NEW YORK – VF Corp.’s stock hit a 52-week high Monday after the company took the license for The North Face brand in China in-house and closed its divestiture of its intimate apparel unit to Fruit of the Loom.

Shares of the Greensboro, N.C.-based apparel giant topped out at $83.47 in intraday trading on the New York Stock Exchange before closing at $83.24, up $0.62 or 0.8%.

In announcements that were less than two hours apart, VF said that it had completed the sale of its global intimate apparel business to Berkshire Hathaway’s Fruit of the Loom subsidiary for $350 million, plus an adjustment for working capital, and later that it had acquired the license for The North Face branded business in China from Youngone Corp, its South Korean-based licensee.

“The North Face brand continues to be one of VF’s premier growth vehicles,” said Karl Heinz Salzburger, VF’s president of Europe, Middle East, Africa and Asia. “This move will allow us to directly control the brand’s destiny in this dynamic and fast-growing market.”

Frank Cancelloni, general manager of the brand in Asia/Pacific, will oversee The North Face’s expansion in China, which will be managed from offices in Shanghai, Beijing and Guangzhou. VF estimated that the brand, which operates a freestanding retail in Beijing in addition to its wholesale business, has the potential to generate $40m in volume in five years.

Financial details of the transaction with Youngone weren’t disclosed.

VF said that proceeds from the sale of its intimates business would be used to repurchase shares this year. Brands included in the deal include Vanity Fair, Lily of France, Vassarette, Bestform and Curvation in the US and Lou, Gemma and Belcor in Europe.

Within Fruit of the Loom, the labels will operate as Vanity Fair Brands, a wholly owned subsidiary.

In VF’s 2006 annual report, Mackey McDonald, chairman and chief executive officer, called the sale of the intimates business “part of our ongoing transformation toward becoming a higher-growth, higher-margin lifestyle brand company. Contributing revenues of over $800 million and operating income of $50 million in 2006, Intimates has played an important and positive role in our success over our 100-year-plus history.
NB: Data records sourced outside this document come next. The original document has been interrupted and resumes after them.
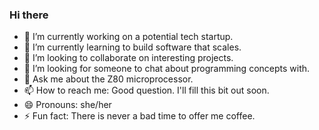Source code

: ### Hi there 

- 🔭 I’m currently working on a potential tech startup.
- 🌱 I’m currently learning to build software that scales.
- 👯 I’m looking to collaborate on interesting projects.
- 🤔 I’m looking for someone to chat about programming concepts with.
- 💬 Ask me about the Z80 microprocessor.
- 📫 How to reach me: Good question. I'll fill this bit out soon.
- 😄 Pronouns: she/her
- ⚡ Fun fact: There is never a bad time to offer me coffee.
However, the time has come to rebalance our portfolio strategically and focus our energies and resources on the many growth opportunities within our Jeanswear, Outdoor, Imagewear and Sportswear businesses instead.”

The benefits of the sale, he continued, included improvement in the company’s margins and a better fit as lifestyle businesses, such as its numerous outdoor brands, had grown to more than 40% of its revenues.

Last year, VF had sales of $6.22 billion.